What the exercise asks:
Each line that contains "target" needs to be copied from the listing.

Source data:
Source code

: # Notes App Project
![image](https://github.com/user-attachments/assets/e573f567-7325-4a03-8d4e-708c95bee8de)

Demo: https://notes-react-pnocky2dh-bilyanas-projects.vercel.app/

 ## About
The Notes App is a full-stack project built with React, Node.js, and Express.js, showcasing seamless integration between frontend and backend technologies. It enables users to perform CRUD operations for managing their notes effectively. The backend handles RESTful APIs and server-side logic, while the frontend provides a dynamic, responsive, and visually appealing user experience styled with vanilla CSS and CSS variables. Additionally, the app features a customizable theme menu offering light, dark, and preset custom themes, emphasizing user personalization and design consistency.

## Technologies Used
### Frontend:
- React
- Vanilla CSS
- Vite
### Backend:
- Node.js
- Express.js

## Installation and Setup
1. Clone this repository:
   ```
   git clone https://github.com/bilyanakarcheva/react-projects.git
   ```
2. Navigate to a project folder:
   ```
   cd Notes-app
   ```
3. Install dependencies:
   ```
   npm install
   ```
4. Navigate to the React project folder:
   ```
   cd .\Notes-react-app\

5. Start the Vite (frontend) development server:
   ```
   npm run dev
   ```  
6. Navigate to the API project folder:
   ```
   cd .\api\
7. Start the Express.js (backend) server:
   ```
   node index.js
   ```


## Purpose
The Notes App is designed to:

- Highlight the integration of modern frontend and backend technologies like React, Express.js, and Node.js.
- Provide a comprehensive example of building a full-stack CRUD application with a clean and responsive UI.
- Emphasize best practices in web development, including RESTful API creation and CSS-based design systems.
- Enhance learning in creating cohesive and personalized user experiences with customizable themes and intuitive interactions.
==
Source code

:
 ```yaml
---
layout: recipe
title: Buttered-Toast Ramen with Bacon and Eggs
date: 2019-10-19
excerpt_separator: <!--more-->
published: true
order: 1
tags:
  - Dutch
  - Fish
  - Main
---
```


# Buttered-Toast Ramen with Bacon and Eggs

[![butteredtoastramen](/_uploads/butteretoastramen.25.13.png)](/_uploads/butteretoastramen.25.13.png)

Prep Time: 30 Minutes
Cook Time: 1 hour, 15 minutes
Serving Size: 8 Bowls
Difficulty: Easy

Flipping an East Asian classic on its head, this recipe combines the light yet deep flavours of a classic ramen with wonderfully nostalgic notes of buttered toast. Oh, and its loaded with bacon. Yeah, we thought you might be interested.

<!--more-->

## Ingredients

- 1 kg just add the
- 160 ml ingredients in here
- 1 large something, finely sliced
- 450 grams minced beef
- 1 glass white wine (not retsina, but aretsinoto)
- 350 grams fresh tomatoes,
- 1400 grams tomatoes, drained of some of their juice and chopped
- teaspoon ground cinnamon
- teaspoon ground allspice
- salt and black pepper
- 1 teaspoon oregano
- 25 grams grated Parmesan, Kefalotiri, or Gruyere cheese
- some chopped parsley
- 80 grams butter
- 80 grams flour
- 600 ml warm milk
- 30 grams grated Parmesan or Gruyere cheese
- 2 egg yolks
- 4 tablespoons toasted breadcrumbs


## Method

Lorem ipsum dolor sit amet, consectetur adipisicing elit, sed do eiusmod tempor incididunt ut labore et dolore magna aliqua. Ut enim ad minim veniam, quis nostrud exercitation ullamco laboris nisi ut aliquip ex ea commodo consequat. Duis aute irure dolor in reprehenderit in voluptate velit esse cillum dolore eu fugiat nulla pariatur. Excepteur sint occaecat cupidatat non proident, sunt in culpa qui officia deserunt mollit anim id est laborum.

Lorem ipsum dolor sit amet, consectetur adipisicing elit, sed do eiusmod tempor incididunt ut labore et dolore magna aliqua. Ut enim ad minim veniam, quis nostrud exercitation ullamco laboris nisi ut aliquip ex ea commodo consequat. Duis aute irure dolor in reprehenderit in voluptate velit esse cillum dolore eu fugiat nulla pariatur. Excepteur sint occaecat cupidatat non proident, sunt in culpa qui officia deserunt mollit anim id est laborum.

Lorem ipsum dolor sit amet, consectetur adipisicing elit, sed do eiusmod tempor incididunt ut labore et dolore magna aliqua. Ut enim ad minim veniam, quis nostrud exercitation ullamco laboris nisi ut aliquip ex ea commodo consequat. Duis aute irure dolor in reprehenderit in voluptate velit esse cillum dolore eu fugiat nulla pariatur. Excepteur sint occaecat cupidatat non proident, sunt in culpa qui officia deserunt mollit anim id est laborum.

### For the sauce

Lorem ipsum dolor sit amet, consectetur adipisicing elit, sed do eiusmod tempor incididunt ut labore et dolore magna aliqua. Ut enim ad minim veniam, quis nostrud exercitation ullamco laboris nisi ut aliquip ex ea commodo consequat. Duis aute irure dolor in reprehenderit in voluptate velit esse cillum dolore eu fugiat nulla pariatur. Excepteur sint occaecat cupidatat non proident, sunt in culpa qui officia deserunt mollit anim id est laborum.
...
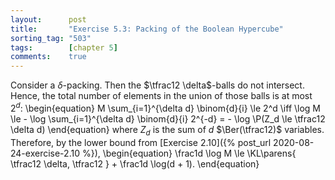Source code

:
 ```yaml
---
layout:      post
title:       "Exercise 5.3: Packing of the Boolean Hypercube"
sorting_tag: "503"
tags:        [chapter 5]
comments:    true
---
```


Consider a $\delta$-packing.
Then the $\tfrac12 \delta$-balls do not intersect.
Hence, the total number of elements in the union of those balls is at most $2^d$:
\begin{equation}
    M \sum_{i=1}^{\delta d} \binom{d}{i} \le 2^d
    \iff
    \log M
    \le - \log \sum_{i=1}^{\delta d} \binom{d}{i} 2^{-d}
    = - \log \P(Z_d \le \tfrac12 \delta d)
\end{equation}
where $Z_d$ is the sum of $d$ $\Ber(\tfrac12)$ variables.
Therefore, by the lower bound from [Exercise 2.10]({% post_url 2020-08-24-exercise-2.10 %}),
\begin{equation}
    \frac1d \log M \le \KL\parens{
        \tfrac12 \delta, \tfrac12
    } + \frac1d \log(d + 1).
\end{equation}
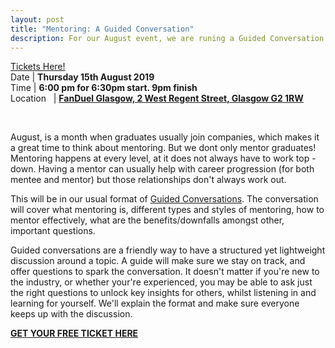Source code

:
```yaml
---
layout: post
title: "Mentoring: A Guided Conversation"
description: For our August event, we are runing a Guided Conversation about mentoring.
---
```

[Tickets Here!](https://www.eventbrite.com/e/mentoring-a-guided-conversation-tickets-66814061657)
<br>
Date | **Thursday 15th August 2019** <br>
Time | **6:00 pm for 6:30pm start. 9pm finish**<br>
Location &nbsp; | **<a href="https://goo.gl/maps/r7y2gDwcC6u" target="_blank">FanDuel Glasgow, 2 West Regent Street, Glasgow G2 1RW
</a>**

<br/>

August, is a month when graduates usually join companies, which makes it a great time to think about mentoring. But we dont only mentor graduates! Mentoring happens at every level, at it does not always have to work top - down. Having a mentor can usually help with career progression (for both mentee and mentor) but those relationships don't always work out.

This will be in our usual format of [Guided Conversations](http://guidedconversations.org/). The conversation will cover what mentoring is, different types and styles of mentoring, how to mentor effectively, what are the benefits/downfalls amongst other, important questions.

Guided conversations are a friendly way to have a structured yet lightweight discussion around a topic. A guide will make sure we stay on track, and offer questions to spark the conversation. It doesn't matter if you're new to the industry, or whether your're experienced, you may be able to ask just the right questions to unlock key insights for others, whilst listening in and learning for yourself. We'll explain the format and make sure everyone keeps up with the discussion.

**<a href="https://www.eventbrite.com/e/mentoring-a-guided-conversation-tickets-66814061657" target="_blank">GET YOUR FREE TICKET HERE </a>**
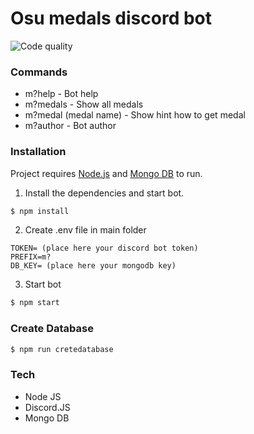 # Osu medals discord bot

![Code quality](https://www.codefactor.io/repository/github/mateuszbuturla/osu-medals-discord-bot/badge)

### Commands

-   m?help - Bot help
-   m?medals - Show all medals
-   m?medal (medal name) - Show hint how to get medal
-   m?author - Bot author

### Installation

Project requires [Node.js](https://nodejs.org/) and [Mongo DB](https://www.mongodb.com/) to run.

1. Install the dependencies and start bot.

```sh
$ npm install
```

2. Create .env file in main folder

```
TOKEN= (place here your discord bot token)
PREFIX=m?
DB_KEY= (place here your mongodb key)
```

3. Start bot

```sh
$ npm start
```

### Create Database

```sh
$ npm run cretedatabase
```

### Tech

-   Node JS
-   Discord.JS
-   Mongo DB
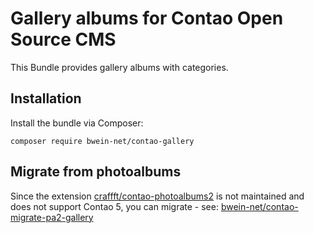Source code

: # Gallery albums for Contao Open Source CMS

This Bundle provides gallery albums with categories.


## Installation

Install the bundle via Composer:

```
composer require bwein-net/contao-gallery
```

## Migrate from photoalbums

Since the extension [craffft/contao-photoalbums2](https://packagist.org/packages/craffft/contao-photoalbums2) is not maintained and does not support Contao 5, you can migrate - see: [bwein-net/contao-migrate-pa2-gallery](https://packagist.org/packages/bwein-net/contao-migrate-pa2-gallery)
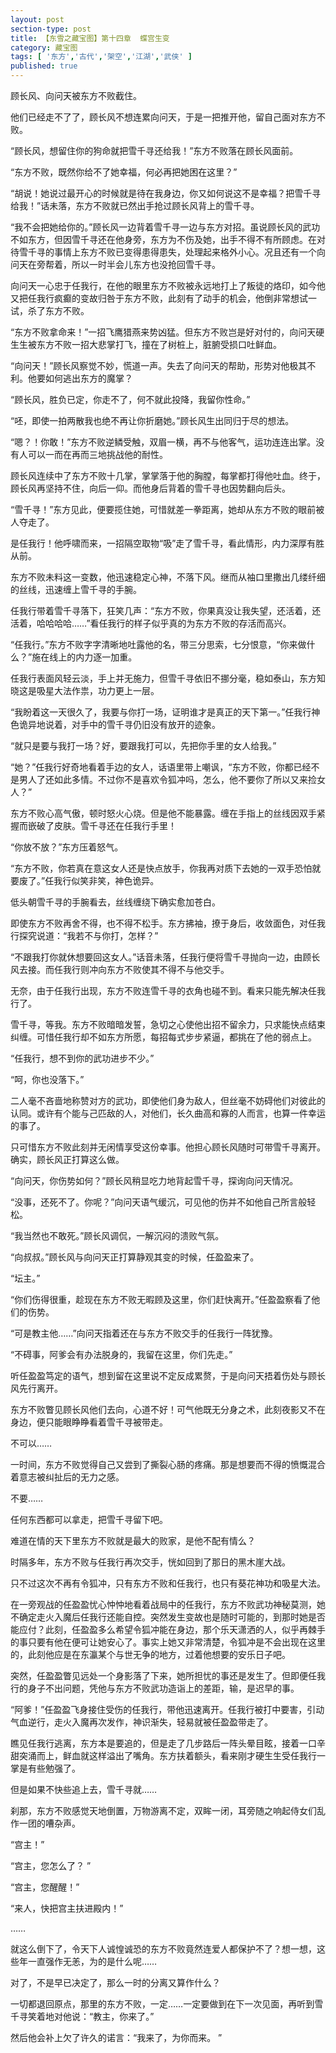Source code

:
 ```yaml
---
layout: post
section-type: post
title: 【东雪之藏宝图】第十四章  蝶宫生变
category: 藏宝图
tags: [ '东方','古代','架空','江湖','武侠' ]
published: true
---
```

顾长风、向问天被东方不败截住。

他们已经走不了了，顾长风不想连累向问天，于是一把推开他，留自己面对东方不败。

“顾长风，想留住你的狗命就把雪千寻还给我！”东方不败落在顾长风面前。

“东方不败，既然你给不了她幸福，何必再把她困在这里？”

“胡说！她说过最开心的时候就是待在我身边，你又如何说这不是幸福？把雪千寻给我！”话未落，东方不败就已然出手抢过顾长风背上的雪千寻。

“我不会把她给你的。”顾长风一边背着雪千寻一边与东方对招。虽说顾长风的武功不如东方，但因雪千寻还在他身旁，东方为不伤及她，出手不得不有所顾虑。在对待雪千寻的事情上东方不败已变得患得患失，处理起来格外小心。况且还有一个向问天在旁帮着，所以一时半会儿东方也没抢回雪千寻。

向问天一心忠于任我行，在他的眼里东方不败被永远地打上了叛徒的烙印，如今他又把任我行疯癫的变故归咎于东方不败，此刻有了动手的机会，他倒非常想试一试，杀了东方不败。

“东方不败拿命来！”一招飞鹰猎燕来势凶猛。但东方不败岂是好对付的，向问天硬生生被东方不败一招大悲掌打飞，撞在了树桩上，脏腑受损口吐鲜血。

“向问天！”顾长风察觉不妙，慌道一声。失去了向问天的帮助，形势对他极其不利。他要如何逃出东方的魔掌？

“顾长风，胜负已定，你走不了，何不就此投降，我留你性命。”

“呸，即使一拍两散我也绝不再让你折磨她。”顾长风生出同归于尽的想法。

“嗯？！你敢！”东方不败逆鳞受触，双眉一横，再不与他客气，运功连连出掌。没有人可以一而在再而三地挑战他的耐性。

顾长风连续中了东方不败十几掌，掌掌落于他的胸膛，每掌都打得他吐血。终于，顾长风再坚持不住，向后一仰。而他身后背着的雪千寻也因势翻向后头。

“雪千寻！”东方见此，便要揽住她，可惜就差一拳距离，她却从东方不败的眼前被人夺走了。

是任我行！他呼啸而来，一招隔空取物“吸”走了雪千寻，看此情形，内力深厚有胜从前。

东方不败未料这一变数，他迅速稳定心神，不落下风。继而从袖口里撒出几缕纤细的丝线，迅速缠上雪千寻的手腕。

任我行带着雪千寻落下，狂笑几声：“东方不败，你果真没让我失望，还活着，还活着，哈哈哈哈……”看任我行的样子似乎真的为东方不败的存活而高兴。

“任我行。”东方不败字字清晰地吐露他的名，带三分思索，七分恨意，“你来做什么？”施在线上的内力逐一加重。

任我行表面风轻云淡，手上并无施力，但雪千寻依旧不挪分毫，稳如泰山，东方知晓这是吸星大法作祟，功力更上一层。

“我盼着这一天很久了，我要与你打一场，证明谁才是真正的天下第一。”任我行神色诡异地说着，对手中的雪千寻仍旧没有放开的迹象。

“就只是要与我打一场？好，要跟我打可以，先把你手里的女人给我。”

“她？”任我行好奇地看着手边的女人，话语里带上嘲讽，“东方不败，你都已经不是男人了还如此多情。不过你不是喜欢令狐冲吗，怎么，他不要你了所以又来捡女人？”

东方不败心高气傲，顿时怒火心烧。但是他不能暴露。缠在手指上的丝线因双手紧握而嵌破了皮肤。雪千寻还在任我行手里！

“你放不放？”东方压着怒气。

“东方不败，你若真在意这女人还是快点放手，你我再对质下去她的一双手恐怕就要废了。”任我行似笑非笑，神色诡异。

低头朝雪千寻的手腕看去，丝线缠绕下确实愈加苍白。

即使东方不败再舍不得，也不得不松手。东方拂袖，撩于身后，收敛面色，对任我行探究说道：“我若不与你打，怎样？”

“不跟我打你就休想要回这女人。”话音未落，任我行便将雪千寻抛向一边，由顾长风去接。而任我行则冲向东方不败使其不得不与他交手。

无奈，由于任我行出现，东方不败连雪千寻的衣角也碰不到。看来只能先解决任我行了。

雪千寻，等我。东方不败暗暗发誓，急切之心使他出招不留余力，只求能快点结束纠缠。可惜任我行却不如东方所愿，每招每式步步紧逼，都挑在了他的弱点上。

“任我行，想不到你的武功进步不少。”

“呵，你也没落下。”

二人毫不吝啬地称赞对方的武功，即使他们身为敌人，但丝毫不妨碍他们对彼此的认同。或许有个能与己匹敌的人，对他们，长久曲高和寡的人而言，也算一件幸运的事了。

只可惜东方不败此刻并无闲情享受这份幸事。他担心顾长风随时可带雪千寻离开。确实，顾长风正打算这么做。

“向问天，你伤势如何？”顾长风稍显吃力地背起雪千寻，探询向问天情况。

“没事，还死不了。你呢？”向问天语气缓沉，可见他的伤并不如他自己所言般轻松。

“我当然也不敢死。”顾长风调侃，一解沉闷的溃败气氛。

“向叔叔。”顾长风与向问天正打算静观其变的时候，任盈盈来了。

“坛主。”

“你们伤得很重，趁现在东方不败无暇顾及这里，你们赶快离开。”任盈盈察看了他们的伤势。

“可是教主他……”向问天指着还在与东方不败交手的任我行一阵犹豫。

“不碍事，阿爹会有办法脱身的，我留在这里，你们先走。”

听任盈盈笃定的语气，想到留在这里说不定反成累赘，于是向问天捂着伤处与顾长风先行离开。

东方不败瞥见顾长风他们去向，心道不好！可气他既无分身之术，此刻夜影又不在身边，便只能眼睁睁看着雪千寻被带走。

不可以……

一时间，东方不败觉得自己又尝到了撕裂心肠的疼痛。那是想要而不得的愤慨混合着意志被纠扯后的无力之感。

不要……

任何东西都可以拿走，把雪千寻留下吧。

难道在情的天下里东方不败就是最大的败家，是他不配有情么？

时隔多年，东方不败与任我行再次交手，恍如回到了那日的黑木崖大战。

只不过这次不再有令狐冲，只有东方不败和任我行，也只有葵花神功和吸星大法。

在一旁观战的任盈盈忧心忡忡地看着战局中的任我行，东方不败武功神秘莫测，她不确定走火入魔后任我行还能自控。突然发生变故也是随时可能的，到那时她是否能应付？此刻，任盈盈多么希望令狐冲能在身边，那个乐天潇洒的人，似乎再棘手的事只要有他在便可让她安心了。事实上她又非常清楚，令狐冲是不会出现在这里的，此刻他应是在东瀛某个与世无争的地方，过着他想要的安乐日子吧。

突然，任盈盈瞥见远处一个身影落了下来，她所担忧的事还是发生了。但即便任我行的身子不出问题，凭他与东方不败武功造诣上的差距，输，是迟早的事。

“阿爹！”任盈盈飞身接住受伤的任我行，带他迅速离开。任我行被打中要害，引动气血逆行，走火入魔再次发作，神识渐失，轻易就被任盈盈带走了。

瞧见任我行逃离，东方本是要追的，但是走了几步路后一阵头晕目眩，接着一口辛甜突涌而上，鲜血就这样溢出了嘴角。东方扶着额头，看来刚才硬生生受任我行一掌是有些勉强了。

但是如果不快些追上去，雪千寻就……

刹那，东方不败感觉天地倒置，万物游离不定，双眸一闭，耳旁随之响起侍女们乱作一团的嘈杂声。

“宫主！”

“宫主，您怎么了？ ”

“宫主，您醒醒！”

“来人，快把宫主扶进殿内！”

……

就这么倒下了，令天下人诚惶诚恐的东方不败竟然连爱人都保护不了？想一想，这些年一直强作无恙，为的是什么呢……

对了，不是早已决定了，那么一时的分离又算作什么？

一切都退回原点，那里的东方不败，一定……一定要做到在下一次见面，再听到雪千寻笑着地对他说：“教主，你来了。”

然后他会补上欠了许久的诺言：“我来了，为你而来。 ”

Solution to this problem:
Location &nbsp; | **<a href="https://goo.gl/maps/r7y2gDwcC6u" target="_blank">FanDuel Glasgow, 2 West Regent Street, Glasgow G2 1RW
**<a href="https://www.eventbrite.com/e/mentoring-a-guided-conversation-tickets-66814061657" target="_blank">GET YOUR FREE TICKET HERE </a>**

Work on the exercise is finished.